Berlin, city of tech

by Evs

My last job was for a software media company operating out of Silicon Valley. There I was introduced first hand to the Silicon Valley phenomenon. As you know, Silicon Valley is the financial and creative epicenter of new media and has a fascinating recent history, with some of the most innovative, society changing technology companies emerging out of there. It’s companies have redefined business culture & business models and spread its ethos to other industries and regions. It has attracted tons of brilliant programmers, visionaries and problem-solvers, some of whom I had the pleasure of working with. They have the start up dream, the hope to work in a high energy, cool, cutting edge environment.

But in reality this is may be more of a dream for a time gone by. While the companies in Silicone Valley may have changed the way others do business, it seems that in the process they have since themselves have been changed. I saw that my company was trying (in vain) to prop up the image of a lost start-up spirit. Employees wanted to feel that the company was hip and relaxed, there was a lot of focus on “cool” office decorations, casual and light info presentations, open brainstorming sessions.
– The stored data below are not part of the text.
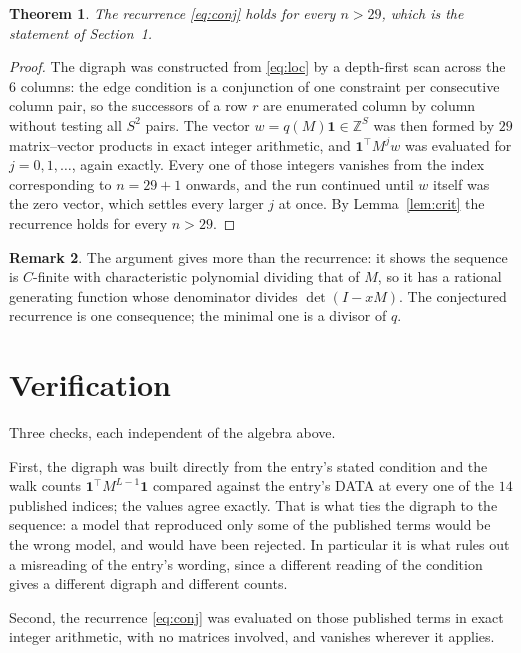 \documentclass[11pt,a4paper]{article}
\theoremstyle{plain}
\newtheorem{theorem}{Theorem}
\theoremstyle{definition}
\newtheorem{remark}[theorem]{Remark}
\begin{document}
\begin{theorem}
The recurrence \eqref{eq:conj} holds for every $n>29$, which is the statement of
Section~1.
\end{theorem}

\begin{proof}
The digraph was constructed from \eqref{eq:loc} by a depth-first scan across the $6$
columns: the edge condition is a conjunction of one constraint per consecutive column
pair, so the successors of a row $r$ are enumerated column by column without testing all
$S^2$ pairs. The vector $w=q(M)\mathbf{1}\in\mathbb{Z}^{S}$ was then formed by $29$
matrix--vector products in exact integer arithmetic, and $\mathbf{1}^{\!\top}M^{j}w$ was
evaluated for $j=0,1,\dots$, again exactly. Every one of those integers vanishes from the
index corresponding to $n=29+1$ onwards, and the run continued until $w$ itself was the
zero vector, which settles every larger $j$ at once. By Lemma~\ref{lem:crit} the recurrence
holds for every $n>29$.
\end{proof}

\begin{remark}
The argument gives more than the recurrence: it shows the sequence is $C$-finite with
characteristic polynomial dividing that of $M$, so it has a rational generating function
whose denominator divides $\det(I-xM)$. The conjectured recurrence is one consequence; the
minimal one is a divisor of $q$.
\end{remark}

\section{Verification}

Three checks, each independent of the algebra above.

First, the digraph was built directly from the entry's stated condition and the walk counts
$\mathbf{1}^{\!\top}M^{L-1}\mathbf{1}$ compared against the entry's DATA at
every one of the $14$ published indices; the values agree exactly. That is what ties
the digraph to the sequence: a model that reproduced only some of the published terms would
be the wrong model, and would have been rejected. In particular it is what rules out a
misreading of the entry's wording, since a different reading of the condition gives a
different digraph and different counts.

Second, the recurrence \eqref{eq:conj} was evaluated on those published terms in exact
integer arithmetic, with no matrices involved, and vanishes wherever it applies.
\end{document}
But behind the curtain, it proved to be a highly corporate environment, with a highly corporate mentality and a surprisingly strict hierarchical organization. The brainstorming ideas and input from non-executives was appreciated, but rarely implemented into the process.
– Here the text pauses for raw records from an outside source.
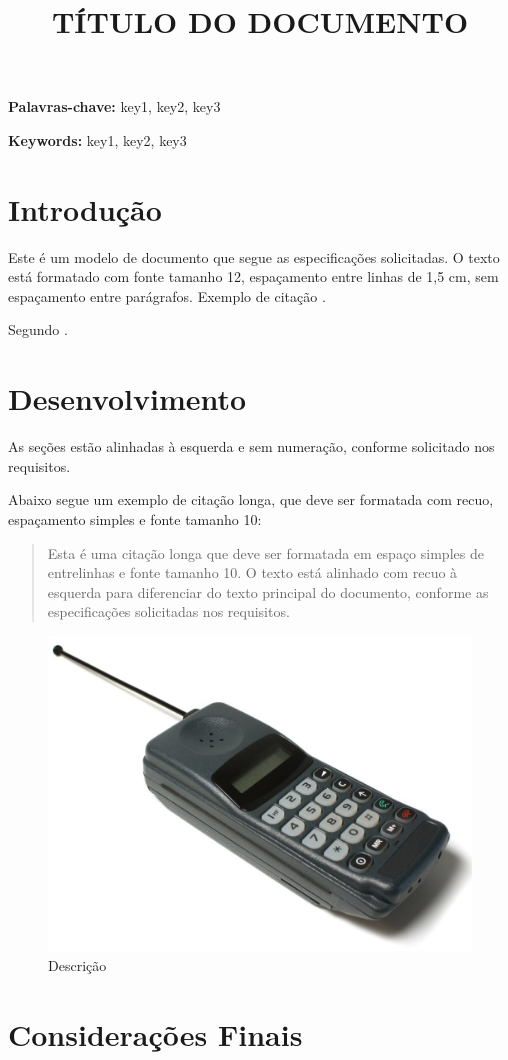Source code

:\documentclass{wticifes}
\begin{document}
\onehalfspacing

\title{TÍTULO DO DOCUMENTO}
\maketitle


\begin{resumo}
\lipsum[1]
\end{resumo}

\noindent\textbf{Palavras-chave:} key1, key2, key3

\vspace{0.5cm}
\begin{abstract}
\lipsum[1]
\end{abstract}

\noindent\textbf{Keywords:} key1, key2, key3

\section{Introdução}
Este é um modelo de documento que segue as especificações solicitadas. O texto está formatado com fonte tamanho 12, espaçamento entre linhas de 1,5 cm, sem espaçamento entre parágrafos. Exemplo de citação \cite{teste2023}.

Segundo .

\lipsum[1]

\section{Desenvolvimento}
As seções estão alinhadas à esquerda e sem numeração, conforme solicitado
nos requisitos.

\lipsum[1]

Abaixo segue um exemplo de citação longa, que deve ser formatada com recuo, espaçamento simples e fonte tamanho 10:

\begin{quote}
Esta é uma citação longa que deve ser formatada em espaço simples de entrelinhas e fonte tamanho 10. O texto está alinhado com recuo à esquerda para diferenciar do texto principal do documento, conforme as especificações solicitadas nos requisitos.
\end{quote}

\lipsum[3]

\begin{figure}
    \centering
    \includegraphics[width=0.5\linewidth]{img/img.jpg}
    \caption{Descrição}
    \label{fig:enter-label}
\end{figure}

\section{Considerações Finais}
\lipsum[2]

\end{document}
I have since read a few articles about how changed silicon valley has become since its inception, how much of the “magic” has been lost. Which leads me to believe what I experienced is likely a widespread phenomenon. Once you get huge capital investment and the attention of the market, something new starts to be expected of you. And the executives focus changes. It is no longer so much about innovation but rather strategy, brand positioning and market share.
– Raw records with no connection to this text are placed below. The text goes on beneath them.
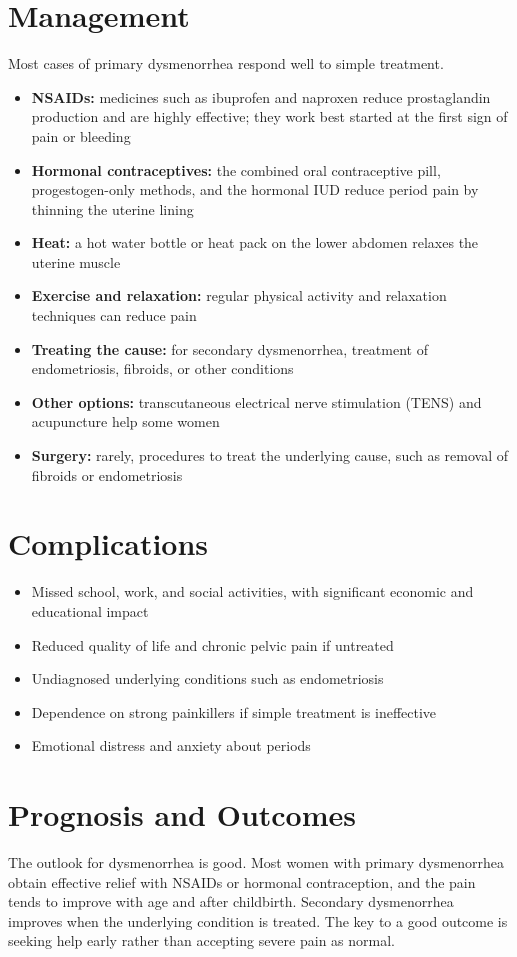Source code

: \section*{Management}
Most cases of primary dysmenorrhea respond well to simple treatment.
\begin{itemize}
    \item \textbf{NSAIDs:} medicines such as ibuprofen and naproxen reduce prostaglandin production and are highly effective; they work best started at the first sign of pain or bleeding
    \item \textbf{Hormonal contraceptives:} the combined oral contraceptive pill, progestogen-only methods, and the hormonal IUD reduce period pain by thinning the uterine lining
    \item \textbf{Heat:} a hot water bottle or heat pack on the lower abdomen relaxes the uterine muscle
    \item \textbf{Exercise and relaxation:} regular physical activity and relaxation techniques can reduce pain
    \item \textbf{Treating the cause:} for secondary dysmenorrhea, treatment of endometriosis, fibroids, or other conditions
    \item \textbf{Other options:} transcutaneous electrical nerve stimulation (TENS) and acupuncture help some women
    \item \textbf{Surgery:} rarely, procedures to treat the underlying cause, such as removal of fibroids or endometriosis
\end{itemize}

\section*{Complications}
\begin{itemize}
    \item Missed school, work, and social activities, with significant economic and educational impact
    \item Reduced quality of life and chronic pelvic pain if untreated
    \item Undiagnosed underlying conditions such as endometriosis
    \item Dependence on strong painkillers if simple treatment is ineffective
    \item Emotional distress and anxiety about periods
\end{itemize}

\section*{Prognosis and Outcomes}
The outlook for dysmenorrhea is good. Most women with primary dysmenorrhea obtain effective relief with NSAIDs or hormonal contraception, and the pain tends to improve with age and after childbirth. Secondary dysmenorrhea improves when the underlying condition is treated. The key to a good outcome is seeking help early rather than accepting severe pain as normal.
Like they say in any given music scene, “it was better in the old days, before everyone else got into it.”

So if Silicon valley is on the out, where else can the new media entrepreneurs (i.e. me) of the world look to get their start?

The Answer is Berlin!

There is so much potential here: a highly skilled workforce, high unemployment (which means a largely available and hungry workforce), cheap living costs, transportation and infrastructure efficiency, its capital city status, its geographic position between western and eastern europe, a soon-to-be open huge International Airport. As a result, small app companies, new start-ups, conferences about start-ups, organized meetings with entrepreneurs in the new media field have been popping up increasingly in the last 2 years. SoundCloud a very popular music application is based here, and more established companies are also opening up branches around the city. A new media community has sprung up around Rosenthaler Platz in Mitte and the city has started to notice.

But there are some downfalls to operating in Berlin. The city is kinda broke, there is not a culture of venture capital investment here on the scale of San Francisco or London,  and while Berliners are known for trying out every- and anything when it comes to parties, they are pretty broke too and not so likely to be early adopters. This means that the local market, which has traditionally been the testing ground, may not be ideal.

But besides this Berlin feels electric right now.